▶ Problem to work on:
Find the lines holding the string "through" in the data, then copy all of them.

▶ Data for analysis:
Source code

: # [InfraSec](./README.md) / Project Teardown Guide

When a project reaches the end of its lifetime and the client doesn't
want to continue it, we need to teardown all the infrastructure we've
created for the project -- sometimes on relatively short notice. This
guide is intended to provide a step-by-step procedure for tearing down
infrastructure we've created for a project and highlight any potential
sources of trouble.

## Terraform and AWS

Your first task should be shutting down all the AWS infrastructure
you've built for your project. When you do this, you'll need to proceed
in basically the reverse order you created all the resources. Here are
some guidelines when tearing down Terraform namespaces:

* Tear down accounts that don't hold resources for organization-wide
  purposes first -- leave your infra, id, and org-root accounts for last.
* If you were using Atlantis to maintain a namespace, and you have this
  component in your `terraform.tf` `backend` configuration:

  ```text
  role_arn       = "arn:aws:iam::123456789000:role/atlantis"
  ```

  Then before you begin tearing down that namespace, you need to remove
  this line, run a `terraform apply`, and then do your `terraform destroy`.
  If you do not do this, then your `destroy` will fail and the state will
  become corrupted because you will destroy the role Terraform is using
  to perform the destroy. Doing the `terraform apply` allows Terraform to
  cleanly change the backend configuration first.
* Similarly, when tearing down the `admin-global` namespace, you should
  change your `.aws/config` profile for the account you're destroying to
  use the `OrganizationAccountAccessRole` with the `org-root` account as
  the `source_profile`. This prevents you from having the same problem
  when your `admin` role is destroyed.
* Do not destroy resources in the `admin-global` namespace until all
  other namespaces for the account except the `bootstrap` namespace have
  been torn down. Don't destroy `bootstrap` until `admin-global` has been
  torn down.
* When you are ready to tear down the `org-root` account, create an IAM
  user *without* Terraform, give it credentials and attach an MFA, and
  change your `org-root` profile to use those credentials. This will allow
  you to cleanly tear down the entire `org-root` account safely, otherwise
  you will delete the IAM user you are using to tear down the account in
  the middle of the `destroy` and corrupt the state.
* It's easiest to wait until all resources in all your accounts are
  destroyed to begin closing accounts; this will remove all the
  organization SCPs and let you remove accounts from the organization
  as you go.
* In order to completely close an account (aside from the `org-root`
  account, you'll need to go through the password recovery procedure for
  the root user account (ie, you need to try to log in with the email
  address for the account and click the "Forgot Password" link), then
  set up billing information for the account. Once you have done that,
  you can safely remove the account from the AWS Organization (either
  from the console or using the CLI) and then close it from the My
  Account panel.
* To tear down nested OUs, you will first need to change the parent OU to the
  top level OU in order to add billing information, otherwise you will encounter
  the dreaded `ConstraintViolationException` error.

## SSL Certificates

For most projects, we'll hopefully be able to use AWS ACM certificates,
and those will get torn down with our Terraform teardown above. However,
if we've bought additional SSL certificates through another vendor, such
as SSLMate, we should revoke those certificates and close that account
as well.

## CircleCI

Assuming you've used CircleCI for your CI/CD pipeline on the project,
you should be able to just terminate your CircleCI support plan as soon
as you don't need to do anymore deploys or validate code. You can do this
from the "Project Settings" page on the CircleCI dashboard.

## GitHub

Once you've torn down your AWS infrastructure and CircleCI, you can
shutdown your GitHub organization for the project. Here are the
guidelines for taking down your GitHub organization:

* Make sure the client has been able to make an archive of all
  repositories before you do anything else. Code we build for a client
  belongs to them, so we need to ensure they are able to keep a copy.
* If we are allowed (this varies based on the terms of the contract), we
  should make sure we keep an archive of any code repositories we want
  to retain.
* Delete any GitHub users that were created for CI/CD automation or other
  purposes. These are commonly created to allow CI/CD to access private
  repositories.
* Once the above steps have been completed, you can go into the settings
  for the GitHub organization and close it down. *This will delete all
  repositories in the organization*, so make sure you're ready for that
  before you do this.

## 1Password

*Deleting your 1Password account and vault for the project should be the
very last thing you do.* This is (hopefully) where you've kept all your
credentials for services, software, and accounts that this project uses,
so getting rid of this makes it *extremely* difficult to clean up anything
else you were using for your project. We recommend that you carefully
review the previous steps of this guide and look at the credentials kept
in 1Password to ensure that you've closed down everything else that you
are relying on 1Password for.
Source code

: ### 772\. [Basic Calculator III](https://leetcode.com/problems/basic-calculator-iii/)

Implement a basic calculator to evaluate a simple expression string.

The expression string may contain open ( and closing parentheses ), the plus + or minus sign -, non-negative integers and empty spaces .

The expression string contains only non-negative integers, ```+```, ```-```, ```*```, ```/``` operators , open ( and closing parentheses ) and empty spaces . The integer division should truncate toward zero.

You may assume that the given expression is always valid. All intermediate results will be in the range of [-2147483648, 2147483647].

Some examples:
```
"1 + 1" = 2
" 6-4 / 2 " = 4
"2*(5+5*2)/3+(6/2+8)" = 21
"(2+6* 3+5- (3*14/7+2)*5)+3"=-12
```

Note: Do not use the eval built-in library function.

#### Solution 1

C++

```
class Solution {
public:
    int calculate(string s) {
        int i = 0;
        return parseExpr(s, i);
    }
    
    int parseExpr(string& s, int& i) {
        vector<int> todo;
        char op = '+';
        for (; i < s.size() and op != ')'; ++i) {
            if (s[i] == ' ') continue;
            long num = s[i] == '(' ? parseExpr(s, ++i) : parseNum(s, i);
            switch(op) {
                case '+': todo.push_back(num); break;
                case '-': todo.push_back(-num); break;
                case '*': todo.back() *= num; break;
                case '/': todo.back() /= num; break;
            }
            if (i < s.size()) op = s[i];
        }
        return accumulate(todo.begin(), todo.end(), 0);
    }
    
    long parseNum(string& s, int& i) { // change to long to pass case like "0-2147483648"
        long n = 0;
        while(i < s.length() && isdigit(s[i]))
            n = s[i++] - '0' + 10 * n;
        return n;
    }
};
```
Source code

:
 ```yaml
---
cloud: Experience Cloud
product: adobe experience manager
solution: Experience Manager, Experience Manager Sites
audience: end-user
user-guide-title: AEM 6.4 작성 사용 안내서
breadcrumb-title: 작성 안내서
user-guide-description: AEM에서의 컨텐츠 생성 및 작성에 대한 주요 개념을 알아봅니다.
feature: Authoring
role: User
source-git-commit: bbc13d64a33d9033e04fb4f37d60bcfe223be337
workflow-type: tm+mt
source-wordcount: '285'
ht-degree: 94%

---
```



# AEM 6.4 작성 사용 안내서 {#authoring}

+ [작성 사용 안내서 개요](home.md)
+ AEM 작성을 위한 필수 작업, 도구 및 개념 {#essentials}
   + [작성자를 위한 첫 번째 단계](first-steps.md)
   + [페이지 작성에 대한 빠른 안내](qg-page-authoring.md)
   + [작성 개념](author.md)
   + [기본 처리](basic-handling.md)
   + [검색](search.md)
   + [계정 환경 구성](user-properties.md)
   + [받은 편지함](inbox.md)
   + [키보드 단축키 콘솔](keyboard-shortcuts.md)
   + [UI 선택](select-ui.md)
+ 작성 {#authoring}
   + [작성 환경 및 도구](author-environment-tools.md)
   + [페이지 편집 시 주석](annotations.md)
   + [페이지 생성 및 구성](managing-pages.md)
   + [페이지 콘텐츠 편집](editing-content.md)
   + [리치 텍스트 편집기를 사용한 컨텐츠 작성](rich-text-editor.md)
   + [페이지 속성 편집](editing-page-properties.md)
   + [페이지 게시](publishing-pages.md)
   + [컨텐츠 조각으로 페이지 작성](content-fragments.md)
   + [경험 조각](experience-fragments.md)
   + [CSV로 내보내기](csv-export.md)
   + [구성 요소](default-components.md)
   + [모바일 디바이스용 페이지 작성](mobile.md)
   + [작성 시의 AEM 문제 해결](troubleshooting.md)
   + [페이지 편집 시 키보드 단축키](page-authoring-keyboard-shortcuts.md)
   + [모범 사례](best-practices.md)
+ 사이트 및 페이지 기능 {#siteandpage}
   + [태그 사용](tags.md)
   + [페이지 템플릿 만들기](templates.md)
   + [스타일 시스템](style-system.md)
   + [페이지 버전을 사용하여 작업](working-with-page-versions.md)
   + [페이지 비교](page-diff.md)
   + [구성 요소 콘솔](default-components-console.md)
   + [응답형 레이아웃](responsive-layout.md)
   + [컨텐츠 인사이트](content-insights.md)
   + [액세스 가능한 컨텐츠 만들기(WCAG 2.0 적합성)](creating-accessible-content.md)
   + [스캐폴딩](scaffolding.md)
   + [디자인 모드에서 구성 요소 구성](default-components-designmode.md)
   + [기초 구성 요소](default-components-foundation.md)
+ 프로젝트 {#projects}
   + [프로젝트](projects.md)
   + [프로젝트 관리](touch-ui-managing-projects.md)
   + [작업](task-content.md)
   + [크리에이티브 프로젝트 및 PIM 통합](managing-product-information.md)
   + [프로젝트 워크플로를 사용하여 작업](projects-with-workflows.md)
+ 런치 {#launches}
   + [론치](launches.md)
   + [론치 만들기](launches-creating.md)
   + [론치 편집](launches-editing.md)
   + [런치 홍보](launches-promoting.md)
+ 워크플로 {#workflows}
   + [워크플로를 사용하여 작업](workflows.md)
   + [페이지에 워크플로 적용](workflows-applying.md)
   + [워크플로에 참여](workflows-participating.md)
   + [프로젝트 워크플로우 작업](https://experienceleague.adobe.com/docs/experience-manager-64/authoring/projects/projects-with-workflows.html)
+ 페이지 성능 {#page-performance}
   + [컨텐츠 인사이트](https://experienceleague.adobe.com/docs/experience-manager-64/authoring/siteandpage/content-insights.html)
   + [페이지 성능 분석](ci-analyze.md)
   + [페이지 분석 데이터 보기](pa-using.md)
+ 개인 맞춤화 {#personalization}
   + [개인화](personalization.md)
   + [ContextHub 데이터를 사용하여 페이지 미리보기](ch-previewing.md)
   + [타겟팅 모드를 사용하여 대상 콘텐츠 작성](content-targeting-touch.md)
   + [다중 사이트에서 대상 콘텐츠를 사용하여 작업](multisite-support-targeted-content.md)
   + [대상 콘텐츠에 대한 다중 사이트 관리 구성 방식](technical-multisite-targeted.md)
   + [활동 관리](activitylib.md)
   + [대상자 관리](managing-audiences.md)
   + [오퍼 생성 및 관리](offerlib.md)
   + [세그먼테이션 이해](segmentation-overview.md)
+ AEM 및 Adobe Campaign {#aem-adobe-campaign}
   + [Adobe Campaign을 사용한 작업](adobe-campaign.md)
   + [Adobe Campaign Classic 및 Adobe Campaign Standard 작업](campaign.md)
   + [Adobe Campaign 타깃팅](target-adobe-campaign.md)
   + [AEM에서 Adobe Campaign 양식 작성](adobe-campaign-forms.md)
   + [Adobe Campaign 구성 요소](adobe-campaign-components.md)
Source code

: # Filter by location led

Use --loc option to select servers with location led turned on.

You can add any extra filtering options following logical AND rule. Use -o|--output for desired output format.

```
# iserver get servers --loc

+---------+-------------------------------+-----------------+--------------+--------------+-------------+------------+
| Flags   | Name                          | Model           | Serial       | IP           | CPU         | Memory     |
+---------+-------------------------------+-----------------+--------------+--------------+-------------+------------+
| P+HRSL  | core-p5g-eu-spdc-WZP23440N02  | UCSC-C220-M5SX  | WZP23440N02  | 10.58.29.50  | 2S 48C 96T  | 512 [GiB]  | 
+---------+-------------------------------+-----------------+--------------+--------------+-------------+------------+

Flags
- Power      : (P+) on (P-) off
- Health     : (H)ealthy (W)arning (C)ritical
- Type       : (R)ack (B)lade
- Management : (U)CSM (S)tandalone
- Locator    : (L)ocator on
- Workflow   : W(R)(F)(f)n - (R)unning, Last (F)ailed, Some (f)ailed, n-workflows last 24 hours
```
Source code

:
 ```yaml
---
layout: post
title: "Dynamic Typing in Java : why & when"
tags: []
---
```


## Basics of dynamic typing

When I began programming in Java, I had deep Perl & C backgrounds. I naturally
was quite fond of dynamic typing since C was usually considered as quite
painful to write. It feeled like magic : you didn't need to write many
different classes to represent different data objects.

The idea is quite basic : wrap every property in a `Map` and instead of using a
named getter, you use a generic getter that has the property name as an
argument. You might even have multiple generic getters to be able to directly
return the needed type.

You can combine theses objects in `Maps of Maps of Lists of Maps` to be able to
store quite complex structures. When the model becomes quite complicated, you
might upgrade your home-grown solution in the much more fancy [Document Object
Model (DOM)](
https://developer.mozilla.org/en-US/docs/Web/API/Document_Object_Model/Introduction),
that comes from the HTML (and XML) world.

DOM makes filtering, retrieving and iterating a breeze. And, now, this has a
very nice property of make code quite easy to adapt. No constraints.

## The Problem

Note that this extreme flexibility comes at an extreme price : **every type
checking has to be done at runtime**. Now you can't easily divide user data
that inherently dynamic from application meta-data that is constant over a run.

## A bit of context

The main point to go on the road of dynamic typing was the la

▶ Response:
  account, you'll need to go through the password recovery procedure for
if we've bought additional SSL certificates through another vendor, such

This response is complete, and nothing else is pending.